Taoiseach Leo Varadkar and Minister for Health Simon Harris. Photograph: Colin Keegan/Collins

The Dáil will resume today with little prospect of a general election in the near future but with a heightened sense of tension among TDs over three looming events that will dominate the autumn session – Brexit; the October budget; and the end of the confidence-and-supply agreement between Fine Gael and Fianna Fáil.

Housing

Eoghan Murphy has been hardly more than a year as Minister for Housing but he must now fully realise why Simon Coveney departed so quickly. Murphy announced a review of Coveney’s Rebuilding Ireland strategy but his reforms (announced piecemeal) have not made the required impact – indeed, in some areas the crises have deteriorated alarmingly rather than improving.

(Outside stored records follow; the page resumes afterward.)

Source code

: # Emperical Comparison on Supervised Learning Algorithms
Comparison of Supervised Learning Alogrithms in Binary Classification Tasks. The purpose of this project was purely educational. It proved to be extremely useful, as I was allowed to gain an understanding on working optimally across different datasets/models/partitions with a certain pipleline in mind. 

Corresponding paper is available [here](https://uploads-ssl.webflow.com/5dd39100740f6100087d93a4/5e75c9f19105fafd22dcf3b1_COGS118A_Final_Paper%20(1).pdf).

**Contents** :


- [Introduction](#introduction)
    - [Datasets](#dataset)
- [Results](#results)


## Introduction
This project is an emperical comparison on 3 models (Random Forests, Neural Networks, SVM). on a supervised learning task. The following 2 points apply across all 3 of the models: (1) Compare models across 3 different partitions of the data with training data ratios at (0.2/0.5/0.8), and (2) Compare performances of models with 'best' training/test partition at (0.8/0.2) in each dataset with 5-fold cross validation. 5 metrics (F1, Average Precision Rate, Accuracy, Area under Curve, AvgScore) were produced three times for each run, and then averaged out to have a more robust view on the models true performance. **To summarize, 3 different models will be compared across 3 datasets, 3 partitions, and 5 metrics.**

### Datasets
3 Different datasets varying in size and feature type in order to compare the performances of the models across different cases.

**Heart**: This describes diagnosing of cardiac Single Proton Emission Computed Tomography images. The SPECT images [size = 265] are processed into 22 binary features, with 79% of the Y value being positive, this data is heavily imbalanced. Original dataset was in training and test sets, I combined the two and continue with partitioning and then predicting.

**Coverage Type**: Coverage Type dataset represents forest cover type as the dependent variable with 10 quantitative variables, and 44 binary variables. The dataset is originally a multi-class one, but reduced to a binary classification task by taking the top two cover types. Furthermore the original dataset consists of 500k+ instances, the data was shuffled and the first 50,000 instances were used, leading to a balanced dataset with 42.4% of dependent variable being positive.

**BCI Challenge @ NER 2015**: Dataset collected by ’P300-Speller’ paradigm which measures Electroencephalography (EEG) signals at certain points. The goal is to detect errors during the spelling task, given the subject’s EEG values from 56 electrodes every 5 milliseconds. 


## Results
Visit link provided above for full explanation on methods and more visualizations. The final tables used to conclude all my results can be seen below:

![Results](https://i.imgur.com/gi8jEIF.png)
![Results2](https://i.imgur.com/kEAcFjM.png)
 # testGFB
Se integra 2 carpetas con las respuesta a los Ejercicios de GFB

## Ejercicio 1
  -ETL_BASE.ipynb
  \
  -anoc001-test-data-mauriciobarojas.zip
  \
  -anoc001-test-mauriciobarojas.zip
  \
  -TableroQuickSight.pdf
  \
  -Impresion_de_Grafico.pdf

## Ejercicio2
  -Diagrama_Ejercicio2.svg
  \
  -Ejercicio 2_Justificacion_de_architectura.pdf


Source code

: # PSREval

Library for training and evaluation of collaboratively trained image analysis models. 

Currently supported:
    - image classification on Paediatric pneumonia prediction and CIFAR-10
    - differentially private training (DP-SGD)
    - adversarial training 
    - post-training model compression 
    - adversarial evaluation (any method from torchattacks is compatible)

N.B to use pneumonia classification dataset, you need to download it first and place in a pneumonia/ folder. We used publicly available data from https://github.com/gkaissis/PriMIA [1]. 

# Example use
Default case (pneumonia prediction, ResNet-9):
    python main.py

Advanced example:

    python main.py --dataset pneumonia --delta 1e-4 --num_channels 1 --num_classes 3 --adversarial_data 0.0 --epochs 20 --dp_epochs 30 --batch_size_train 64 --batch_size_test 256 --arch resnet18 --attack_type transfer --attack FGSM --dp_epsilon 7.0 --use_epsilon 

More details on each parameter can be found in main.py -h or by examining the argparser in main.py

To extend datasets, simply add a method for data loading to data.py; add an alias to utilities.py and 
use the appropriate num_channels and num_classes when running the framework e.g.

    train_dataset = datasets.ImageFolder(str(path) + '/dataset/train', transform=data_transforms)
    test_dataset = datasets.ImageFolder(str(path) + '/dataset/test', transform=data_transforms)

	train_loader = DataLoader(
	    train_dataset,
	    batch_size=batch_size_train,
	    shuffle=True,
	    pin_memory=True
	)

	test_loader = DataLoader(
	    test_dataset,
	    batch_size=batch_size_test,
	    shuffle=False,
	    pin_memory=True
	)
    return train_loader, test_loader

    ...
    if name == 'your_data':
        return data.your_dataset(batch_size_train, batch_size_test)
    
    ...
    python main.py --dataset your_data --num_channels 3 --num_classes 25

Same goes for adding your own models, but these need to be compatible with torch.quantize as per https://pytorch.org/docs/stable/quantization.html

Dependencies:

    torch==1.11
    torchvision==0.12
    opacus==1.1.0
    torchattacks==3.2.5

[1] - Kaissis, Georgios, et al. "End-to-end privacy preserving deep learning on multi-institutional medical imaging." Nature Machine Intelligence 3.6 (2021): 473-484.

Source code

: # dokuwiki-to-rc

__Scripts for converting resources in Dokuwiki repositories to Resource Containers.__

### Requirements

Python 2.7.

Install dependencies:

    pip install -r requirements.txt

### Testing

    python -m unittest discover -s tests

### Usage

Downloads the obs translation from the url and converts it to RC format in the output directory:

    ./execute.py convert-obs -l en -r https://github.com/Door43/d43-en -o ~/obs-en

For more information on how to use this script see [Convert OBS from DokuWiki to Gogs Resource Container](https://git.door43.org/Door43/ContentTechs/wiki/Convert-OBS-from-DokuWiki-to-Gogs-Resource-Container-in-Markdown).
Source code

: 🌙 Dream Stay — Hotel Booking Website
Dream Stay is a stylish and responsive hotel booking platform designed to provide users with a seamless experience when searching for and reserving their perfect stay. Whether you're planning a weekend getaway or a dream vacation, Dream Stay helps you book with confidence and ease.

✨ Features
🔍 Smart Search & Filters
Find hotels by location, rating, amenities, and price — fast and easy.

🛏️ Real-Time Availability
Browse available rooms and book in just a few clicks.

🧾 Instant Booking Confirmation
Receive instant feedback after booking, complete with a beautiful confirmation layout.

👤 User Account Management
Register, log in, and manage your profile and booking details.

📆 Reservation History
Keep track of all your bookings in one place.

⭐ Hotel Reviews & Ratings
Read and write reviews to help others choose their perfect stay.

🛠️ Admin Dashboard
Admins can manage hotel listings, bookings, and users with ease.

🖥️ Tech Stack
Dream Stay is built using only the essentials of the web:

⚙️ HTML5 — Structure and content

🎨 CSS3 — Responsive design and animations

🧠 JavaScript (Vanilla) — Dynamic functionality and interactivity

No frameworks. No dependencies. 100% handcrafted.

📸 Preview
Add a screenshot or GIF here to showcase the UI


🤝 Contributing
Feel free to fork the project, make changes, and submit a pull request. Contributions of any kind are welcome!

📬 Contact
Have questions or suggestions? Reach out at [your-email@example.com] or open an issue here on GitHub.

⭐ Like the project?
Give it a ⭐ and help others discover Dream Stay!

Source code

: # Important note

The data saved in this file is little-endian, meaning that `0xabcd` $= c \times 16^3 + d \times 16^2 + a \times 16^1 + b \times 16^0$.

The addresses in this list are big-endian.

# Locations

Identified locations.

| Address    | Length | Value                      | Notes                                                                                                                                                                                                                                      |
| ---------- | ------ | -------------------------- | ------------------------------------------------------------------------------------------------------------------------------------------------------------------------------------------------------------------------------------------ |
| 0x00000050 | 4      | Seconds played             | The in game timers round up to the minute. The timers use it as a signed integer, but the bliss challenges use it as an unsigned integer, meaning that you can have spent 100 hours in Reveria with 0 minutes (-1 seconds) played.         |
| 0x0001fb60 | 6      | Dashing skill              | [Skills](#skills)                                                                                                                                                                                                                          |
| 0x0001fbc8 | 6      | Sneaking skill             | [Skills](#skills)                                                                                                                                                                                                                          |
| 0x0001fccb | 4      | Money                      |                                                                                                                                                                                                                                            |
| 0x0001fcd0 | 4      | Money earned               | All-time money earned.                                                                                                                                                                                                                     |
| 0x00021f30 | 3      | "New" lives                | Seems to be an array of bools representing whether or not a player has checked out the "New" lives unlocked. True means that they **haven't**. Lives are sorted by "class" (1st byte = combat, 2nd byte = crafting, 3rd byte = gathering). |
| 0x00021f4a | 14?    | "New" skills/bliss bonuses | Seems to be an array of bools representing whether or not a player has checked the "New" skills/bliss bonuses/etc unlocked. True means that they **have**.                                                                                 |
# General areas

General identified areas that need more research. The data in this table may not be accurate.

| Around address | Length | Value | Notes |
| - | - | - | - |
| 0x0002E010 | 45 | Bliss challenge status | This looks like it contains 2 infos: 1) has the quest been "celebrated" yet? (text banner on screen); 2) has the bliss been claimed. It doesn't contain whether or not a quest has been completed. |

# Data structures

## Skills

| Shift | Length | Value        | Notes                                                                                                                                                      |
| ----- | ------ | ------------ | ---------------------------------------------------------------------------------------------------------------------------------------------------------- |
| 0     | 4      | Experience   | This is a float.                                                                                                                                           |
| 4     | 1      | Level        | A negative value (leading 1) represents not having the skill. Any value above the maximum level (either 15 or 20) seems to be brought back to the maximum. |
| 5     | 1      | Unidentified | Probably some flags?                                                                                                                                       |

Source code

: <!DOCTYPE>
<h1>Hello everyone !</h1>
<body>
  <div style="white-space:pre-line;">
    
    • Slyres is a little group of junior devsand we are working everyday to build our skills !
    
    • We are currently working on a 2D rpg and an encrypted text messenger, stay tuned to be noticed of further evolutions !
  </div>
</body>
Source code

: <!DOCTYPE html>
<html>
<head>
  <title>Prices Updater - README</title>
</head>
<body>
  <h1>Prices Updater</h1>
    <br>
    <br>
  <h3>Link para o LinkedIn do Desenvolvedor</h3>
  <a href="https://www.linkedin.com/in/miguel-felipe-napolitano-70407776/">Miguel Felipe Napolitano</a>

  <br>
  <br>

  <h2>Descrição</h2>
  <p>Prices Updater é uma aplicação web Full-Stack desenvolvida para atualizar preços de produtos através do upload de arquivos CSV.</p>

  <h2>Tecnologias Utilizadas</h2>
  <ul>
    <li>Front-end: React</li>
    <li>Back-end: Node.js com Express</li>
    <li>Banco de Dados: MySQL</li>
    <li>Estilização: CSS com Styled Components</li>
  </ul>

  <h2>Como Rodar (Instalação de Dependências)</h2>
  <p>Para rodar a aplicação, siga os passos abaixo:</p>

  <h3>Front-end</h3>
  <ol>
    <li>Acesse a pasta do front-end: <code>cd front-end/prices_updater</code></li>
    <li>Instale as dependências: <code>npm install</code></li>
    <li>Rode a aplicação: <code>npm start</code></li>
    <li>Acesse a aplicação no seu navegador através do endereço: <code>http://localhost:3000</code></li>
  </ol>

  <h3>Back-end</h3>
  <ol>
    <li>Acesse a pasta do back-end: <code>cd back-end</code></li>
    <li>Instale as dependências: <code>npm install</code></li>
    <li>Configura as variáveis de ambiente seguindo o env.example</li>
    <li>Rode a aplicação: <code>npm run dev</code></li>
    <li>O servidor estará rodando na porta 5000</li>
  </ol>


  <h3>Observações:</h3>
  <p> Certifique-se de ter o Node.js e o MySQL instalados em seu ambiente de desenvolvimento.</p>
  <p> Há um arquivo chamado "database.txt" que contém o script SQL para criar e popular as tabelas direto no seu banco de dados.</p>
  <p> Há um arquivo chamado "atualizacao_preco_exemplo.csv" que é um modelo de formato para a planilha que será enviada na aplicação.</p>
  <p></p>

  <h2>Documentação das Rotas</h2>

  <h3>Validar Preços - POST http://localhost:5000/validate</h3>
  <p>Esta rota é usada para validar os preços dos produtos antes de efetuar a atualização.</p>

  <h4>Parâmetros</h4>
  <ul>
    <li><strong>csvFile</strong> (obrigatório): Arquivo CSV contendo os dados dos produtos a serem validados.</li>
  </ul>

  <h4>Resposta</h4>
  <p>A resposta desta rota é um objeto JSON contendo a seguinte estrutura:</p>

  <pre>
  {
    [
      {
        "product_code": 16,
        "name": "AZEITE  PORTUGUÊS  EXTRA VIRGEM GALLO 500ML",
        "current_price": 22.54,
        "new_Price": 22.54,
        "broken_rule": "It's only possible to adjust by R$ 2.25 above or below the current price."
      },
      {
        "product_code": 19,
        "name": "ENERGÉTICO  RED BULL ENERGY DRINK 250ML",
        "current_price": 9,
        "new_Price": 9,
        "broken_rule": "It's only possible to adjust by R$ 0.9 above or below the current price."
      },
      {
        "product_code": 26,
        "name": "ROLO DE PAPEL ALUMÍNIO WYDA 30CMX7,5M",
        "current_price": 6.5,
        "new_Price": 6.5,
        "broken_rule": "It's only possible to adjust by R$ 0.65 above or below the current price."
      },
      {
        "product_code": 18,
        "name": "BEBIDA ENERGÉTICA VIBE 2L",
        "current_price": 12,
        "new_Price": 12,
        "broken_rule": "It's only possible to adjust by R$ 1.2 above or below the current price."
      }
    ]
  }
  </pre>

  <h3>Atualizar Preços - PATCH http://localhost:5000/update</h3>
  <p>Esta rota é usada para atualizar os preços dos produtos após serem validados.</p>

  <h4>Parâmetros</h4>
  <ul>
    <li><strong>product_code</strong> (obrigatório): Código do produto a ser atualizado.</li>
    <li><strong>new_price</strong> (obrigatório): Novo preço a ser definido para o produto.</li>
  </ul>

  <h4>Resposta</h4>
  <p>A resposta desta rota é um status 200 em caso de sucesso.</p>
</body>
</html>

Next Tuesday, Murphy will have to face a no-confidence motion from Sinn Féin. The result is a foregone conclusion as Fianna Fáil has already indicated it will support the Government. Nonetheless it will give Sinn Féin’s housing spokesman, Eoin Ó Broin, a chance to lambast both Fine Gael and Fianna Fáil.

Murphy’s latest initiative is the Land Development Agency, promising 150,000 houses over 20 years. The idea is to use public lands for private developments that will include 40 per cent social and affordable housing. But there have been grandiose plans before with big numbers of units that have just not been delivered.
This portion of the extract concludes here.